In the Archives: Pulling a Tale out of the Hat
Editor’s note: We belatedly note that two months ago, in January, Laura Bien completed a year’s worth of her bi-weekly history columns for The Chronicle. We’re looking forward to the next year of her looks back into the archives.
He was born on the eve of the World War, a tiny baby with a fine fuzz of hair. Mac was tenderly cared for and quickly put on weight, soon growing to be a healthy, bright-eyed youngster playing in the grassy backyard.
The large home at 304 Washtenaw Ave. (at Adams Street) held two generations of the MacVicars, one of Ypsilanti’s many families of Scottish descent.
The 51-year-old widow Loretta shared the home with her three children: 22-year-old James, who was about to move out West with his University of Michigan electrical engineering degree; 27-year-old photograph retoucher Adelaide; and 29-year-old Malcolm, who worked as a traveling salesman for an optical company. It was a job title he shared with two of Loretta’s 50-something brothers, also residents in the house. In addition, three lodgers rented rooms there.

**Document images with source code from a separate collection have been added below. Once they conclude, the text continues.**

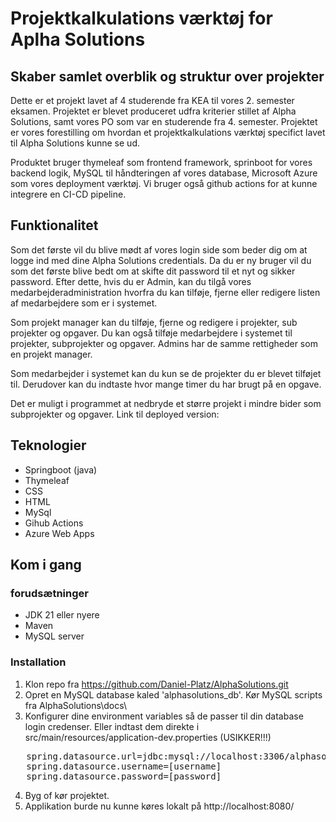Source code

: # Projektkalkulations værktøj for Aplha Solutions

## Skaber samlet overblik og struktur over projekter

Dette er et projekt lavet af 4 studerende fra KEA til vores 2. semester eksamen. Projektet er blevet produceret udfra
kriterier stillet af Alpha Solutions, samt vores PO som var en studerende fra 4. semester.
Projektet er vores forestilling om hvordan et projektkalkulations værktøj specifict lavet til Alpha Solutions kunne se
ud.

Produktet bruger thymeleaf som frontend framework, sprinboot for vores backend logik, MySQL til håndteringen af vores
database, Microsoft Azure som vores deployment værktøj. Vi bruger også github actions for at kunne integrere en CI-CD
pipeline.

## Funktionalitet

Som det første vil du blive mødt af vores login side som beder dig om at logge ind med dine Alpha Solutions credentials.
Da du er ny bruger vil du som det første blive bedt om at skifte dit password til et nyt og sikker password.
Efter dette, hvis du er Admin, kan du tilgå vores medarbejderadministration hvorfra du kan tilføje, fjerne eller
redigere
listen af medarbejdere som er i systemet.

Som projekt manager kan du tilføje, fjerne og redigere i projekter, sub projekter og opgaver. Du kan også tilføje
medarbejdere i systemet til projekter, subprojekter og opgaver. Admins har de samme rettigheder som en projekt manager.

Som medarbejder i systemet kan du kun se de projekter du er blevet tilføjet til. Derudover kan du indtaste hvor mange
timer du har brugt på en opgave.

Det er muligt i programmet at nedbryde et større projekt i mindre bider som subprojekter og opgaver.
Link til deployed version:

## Teknologier

* Springboot (java)
* Thymeleaf
* CSS
* HTML
* MySql
* Gihub Actions
* Azure Web Apps

## Kom i gang

### forudsætninger

* JDK 21 eller nyere
* Maven
* MySQL server

### Installation

1. Klon repo fra https://github.com/Daniel-Platz/AlphaSolutions.git
2. Opret en MySQL database kaled 'alphasolutions_db'. Kør MySQL scripts fra AlphaSolutions\docs\
3. Konfigurer dine environment variables så de passer til din database login credenser. Eller indtast dem direkte i
   src/main/resources/application-dev.properties (USIKKER!!!)

<pre>   spring.datasource.url=jdbc:mysql://localhost:3306/alphasolution_db [indsæt evt. deployed database]
   spring.datasource.username=[username]
   spring.datasource.password=[password] 
</pre>
4. Byg of kør projektet.
5. Applikation burde nu kunne køres lokalt på http://localhost:8080/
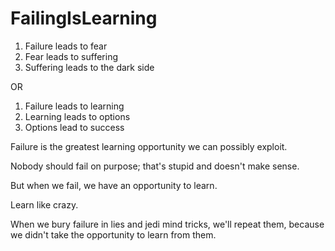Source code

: # FailingIsLearning

1. Failure leads to fear
2. Fear leads to suffering
3. Suffering leads to the dark side

OR

1. Failure leads to learning
2. Learning leads to options
3. Options lead to success

Failure is the greatest learning opportunity we can possibly exploit.

Nobody should fail on purpose; that's stupid and doesn't make sense.

But when we fail, we have an opportunity to learn.

Learn like crazy.

When we bury failure in lies and jedi mind tricks, we'll repeat them, because we didn't take the opportunity to learn from them.
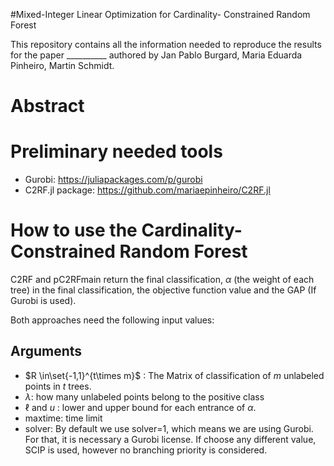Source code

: #Mixed-Integer Linear Optimization for Cardinality- Constrained Random Forest

This repository contains all the information needed to reproduce the results for the paper __________ authored by Jan Pablo Burgard, Maria Eduarda Pinheiro, Martin Schmidt.

# Abstract

# Preliminary needed tools

- Gurobi: https://juliapackages.com/p/gurobi
- C2RF.jl package: https://github.com/mariaepinheiro/C2RF.jl

 # How to use the Cardinality-Constrained Random Forest
 C2RF and pC2RFmain return the final classification, $\alpha$ (the weight of each tree) in the final classification, the objective function value and the GAP (If Gurobi is used).
 
 Both approaches need the following input values:
 
 ## Arguments
 - $R \in\set{-1,1}^{t\times m}$ : The Matrix of classification of $m$ unlabeled points in $t$ trees.
 - $\lambda$: how many unlabeled points belong to the positive class
 - $\ell$ and $u$ : lower and upper bound for each entrance of $\alpha$.
 - maxtime: time limit
 - solver: By default we use solver=1, which means we are using Gurobi. For that, it is necessary a Gurobi license. If choose any different value, SCIP is used, however no branching priority is considered.



 
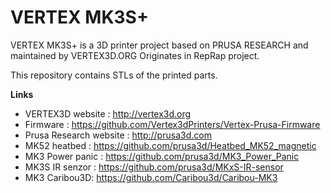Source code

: # VERTEX MK3S+


VERTEX MK3S+ is a 3D printer project based on PRUSA RESEARCH and maintained by VERTEX3D.ORG
Originates in RepRap project.

This repository contains STLs of the printed parts.

**Links**

 * VERTEX3D website : http://vertex3d.org
 * Firmware : https://github.com/Vertex3dPrinters/Vertex-Prusa-Firmware
 * Prusa Research website : http://prusa3d.com
 * MK52 heatbed : https://github.com/prusa3d/Heatbed_MK52_magnetic
 * MK3 Power panic : https://github.com/prusa3d/MK3_Power_Panic
 * MK3S IR senzor : https://github.com/prusa3d/MKxS-IR-sensor
 * MK3 Caribou3D: https://github.com/Caribou3d/Caribou-MK3
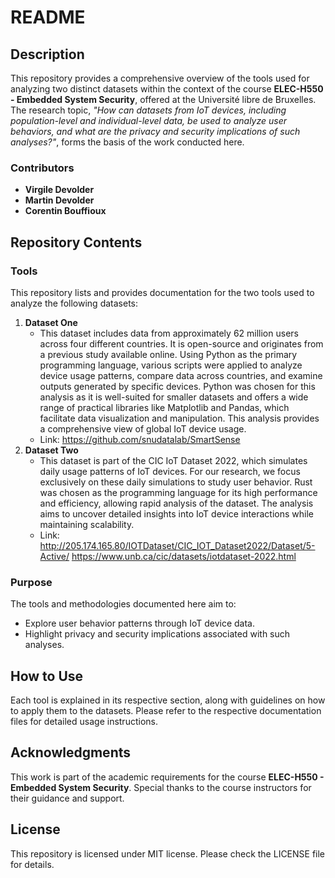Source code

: # README

## Description

This repository provides a comprehensive overview of the tools used for analyzing two distinct datasets within the context of the course **ELEC-H550 - Embedded System Security**, offered at the Université libre de Bruxelles. The research topic, *"How can datasets from IoT devices, including population-level and individual-level data, be used to analyze user behaviors, and what are the privacy and security implications of such analyses?"*, forms the basis of the work conducted here.

### Contributors
- **Virgile Devolder**
- **Martin Devolder**
- **Corentin Bouffioux**

## Repository Contents

### Tools
This repository lists and provides documentation for the two tools used to analyze the following datasets:

1. **Dataset One**
   - This dataset includes data from approximately 62 million users across four different countries. It is open-source and originates from a previous study available online. Using Python as the primary programming language, various scripts were applied to analyze device usage patterns, compare data across countries, and examine outputs generated by specific devices. Python was chosen for this analysis as it is well-suited for smaller datasets and offers a wide range of practical libraries like Matplotlib and Pandas, which facilitate data visualization and manipulation. This analysis provides a comprehensive view of global IoT device usage.   
   - Link: https://github.com/snudatalab/SmartSense
3. **Dataset Two**
   - This dataset is part of the CIC IoT Dataset 2022, which simulates daily usage patterns of IoT devices. For our research, we focus exclusively on these daily simulations to study user behavior. Rust was chosen as the programming language for its high performance and efficiency, allowing rapid analysis of the dataset. The analysis aims to uncover detailed insights into IoT device interactions while maintaining scalability.
   - Link: http://205.174.165.80/IOTDataset/CIC_IOT_Dataset2022/Dataset/5-Active/
           https://www.unb.ca/cic/datasets/iotdataset-2022.html

### Purpose
The tools and methodologies documented here aim to:
- Explore user behavior patterns through IoT device data.
- Highlight privacy and security implications associated with such analyses.

## How to Use
Each tool is explained in its respective section, along with guidelines on how to apply them to the datasets. Please refer to the respective documentation files for detailed usage instructions.

## Acknowledgments
This work is part of the academic requirements for the course **ELEC-H550 - Embedded System Security**. Special thanks to the course instructors for their guidance and support.

## License
This repository is licensed under MIT license. Please check the LICENSE file for details.
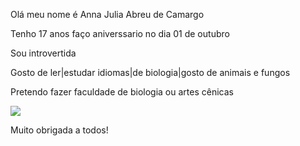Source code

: Olá meu nome é Anna Julia Abreu de Camargo

Tenho 17 anos faço aniverssario no dia 01 de outubro 

Sou introvertida

Gosto de ler|estudar idiomas|de biologia|gosto de animais e fungos 

Pretendo fazer faculdade de biologia ou artes cênicas


![](https://media.tenor.com/d4sG_BgyH1cAAAAi/maxwell-cat.gif)


Muito obrigada a todos!
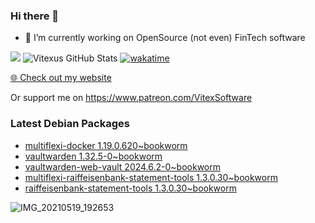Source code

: ### Hi there 👋

- 🔭 I’m currently working on OpenSource  (not even) FinTech software

![](https://komarev.com/ghpvc/?username=Vitexus)
![Vitexus GitHub Stats](https://github-readme-stats.vercel.app/api?username=Vitexus&show_icons=true)
[![wakatime](https://wakatime.com/badge/user/5abba9ca-813e-43ac-9b5f-b1cfdf3dc1c7.svg)](https://wakatime.com/@5abba9ca-813e-43ac-9b5f-b1cfdf3dc1c7)

<p><a href="https://vitexsoftware.cz">🌐 Check out my website</a></p>

Or support me on https://www.patreon.com/VitexSoftware

### Latest Debian Packages
<!-- DEBIAN-PACKAGES-LIST:START -->
- [multiflexi-docker 1.19.0.620~bookworm](https://repo.vitexsoftware.com/package.php?package=multiflexi-docker)
- [vaultwarden 1.32.5-0~bookworm](https://repo.vitexsoftware.com/package.php?package=vaultwarden)
- [vaultwarden-web-vault 2024.6.2-0~bookworm](https://repo.vitexsoftware.com/package.php?package=vaultwarden-web-vault)
- [multiflexi-raiffeisenbank-statement-tools 1.3.0.30~bookworm](https://repo.vitexsoftware.com/package.php?package=multiflexi-raiffeisenbank-statement-tools)
- [raiffeisenbank-statement-tools 1.3.0.30~bookworm](https://repo.vitexsoftware.com/package.php?package=raiffeisenbank-statement-tools)
<!-- DEBIAN-PACKAGES-LIST:END -->

![IMG_20210519_192653](https://user-images.githubusercontent.com/2621130/120022731-1bd48900-bfed-11eb-90f9-4f88f560b8b7.jpg)

<!--
**Vitexus/Vitexus** is a ✨ _special_ ✨ repository because its `README.md` (this file) appears on your GitHub profile.

Here are some ideas to get you started:

- 🌱 I’m currently learning ...
- 👯 I’m looking to collaborate on ...
- 🤔 I’m looking for help with ...
- 💬 Ask me about ...
- 📫 How to reach me: ...
- 😄 Pronouns: ...
- ⚡ Fun fact: ...
-->


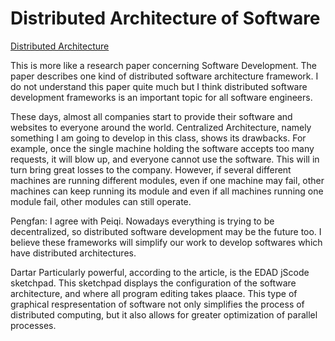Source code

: # Distributed Architecture of Software
[Distributed Architecture](https://link.springer.com/content/pdf/10.1631/jzus.2005.A0513.pdf)

This is more like a research paper concerning Software Development. The paper describes one kind of distributed software architecture framework. I do not understand this paper quite much but I think distributed software development frameworks is an important topic for all software engineers. 

These days, almost all companies start to provide their software and websites to everyone around the world. Centralized Architecture, namely something I am going to develop in this class, shows its drawbacks. For example, once the single machine holding the software accepts too many requests, it will blow up, and everyone cannot use the software. This will in turn bring great losses to the company. However, if several different machines are running different modules, even if one machine may fail, other machines can keep running its module and even if all machines running one module fail, other modules can still operate.

Pengfan:
I agree with Peiqi. Nowadays everything is trying to be decentralized, so distributed software development may be the future too. I believe these frameworks will simplify our work to develop softwares which have distributed architectures.

Dartar
Particularly powerful, according to the article, is the EDAD jScode sketchpad. This sketchpad displays the configuration of the software architecture, and where all program editing takes plaace. This type of graphical respresentation of software not only simplifies the process of distributed computing, but it also allows for greater optimization of parallel processes. 
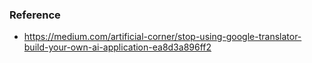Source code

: ### Reference
- https://medium.com/artificial-corner/stop-using-google-translator-build-your-own-ai-application-ea8d3a896ff2
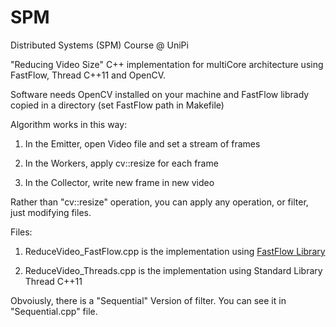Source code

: # SPM

Distributed Systems (SPM) Course @ UniPi 

"Reducing Video Size" C++ implementation for multiCore architecture using FastFlow, Thread C++11 and OpenCV.

Software needs OpenCV installed on your machine and FastFlow librady copied in a directory (set FastFlow path in Makefile)

Algorithm works in this way:


1. In the Emitter, open Video file and set a stream of frames


2. In the Workers, apply cv::resize for each frame


3. In the Collector, write new frame in new video

Rather than "cv::resize" operation, you can apply any operation, or filter, just modifying files.

Files:

1. ReduceVideo_FastFlow.cpp is the implementation using [FastFlow Library ](http://calvados.di.unipi.it/)

2. ReduceVideo_Threads.cpp is the implementation using Standard Library Thread C++11 

Obvoiusly, there is a "Sequential" Version of filter. You can see it in "Sequential.cpp" file.

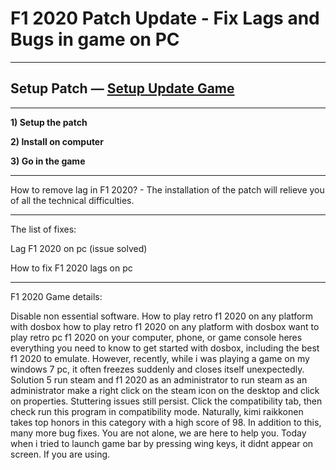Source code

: # F1 2020 Patch Update - Fix Lags and Bugs in game on PC
***
## Setup Patch — [Setup Update Game](http://www.myhijabsby.com/patchgamefixs.xml)
***

**1) Setup the patch**

**2) Install on computer**

**3) Go in the game**

***
How to remove lag in F1 2020? - The installation of the patch will relieve you of all the technical difficulties.

***
The list of fixes:

Lag F1 2020 on pc (issue solved)

How to fix F1 2020 lags on pc

***

F1 2020 Game details:

Disable non essential software. How to play retro f1 2020 on any platform with dosbox how to play retro f1 2020 on any platform with dosbox want to play retro pc f1 2020 on your computer, phone, or game console heres everything you need to know to get started with dosbox, including the best f1 2020 to emulate. However, recently, while i was playing a game on my windows 7 pc, it often freezes suddenly and closes itself unexpectedly. Solution 5 run steam and f1 2020 as an administrator to run steam as an administrator make a right click on the steam icon on the desktop and click on properties. Stuttering issues still persist. Click the compatibility tab, then check run this program in compatibility mode. Naturally, kimi raikkonen takes top honors in this category with a high score of 98. In addition to this, many more bug fixes. You are not alone, we are here to help you. Today when i tried to launch game bar by pressing wing keys, it didnt appear on screen. If you are using.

Malcolm carefully fed and cared for Mac. As he grew up, the little one didn’t have the slightest conception of the plaudits and fame that lay in days ahead, after the war. He could not imagine his eventual, and lucrative, popularity with the ladies. He never thought of the future.
That’s because Mac was a bunny.
In 1917, Malcolm the optical salesman spent most of his time on the train, traveling to the next town to demonstrate his employer’s optical products. As the slightly swaying train clacketed over the rails, the young man – of medium build and height with light brown hair and dark brown eyes – passed the hours reading and gazing out the window at the fields, hills, and farms sliding by.
He missed Mac.
Beside him on the seat lay his suitcase-like sample case, tightly packed with a large assortment of golden frames, several delicate silver pince-nez, an optometrist’s lens device, spectacle repair kits, and literature about his employer.
Based in Omaha, Riggs Optical had dozens of offices across the Midwest and West. The company manufactured lenses, spectacle frames, and eye testing equipment for optometrists. The company’s success – it would survive until a 1999 buyout by Bausch & Lomb – likely depended in part on its marketing savvy. Many ads from competing optical companies were comparatively bland.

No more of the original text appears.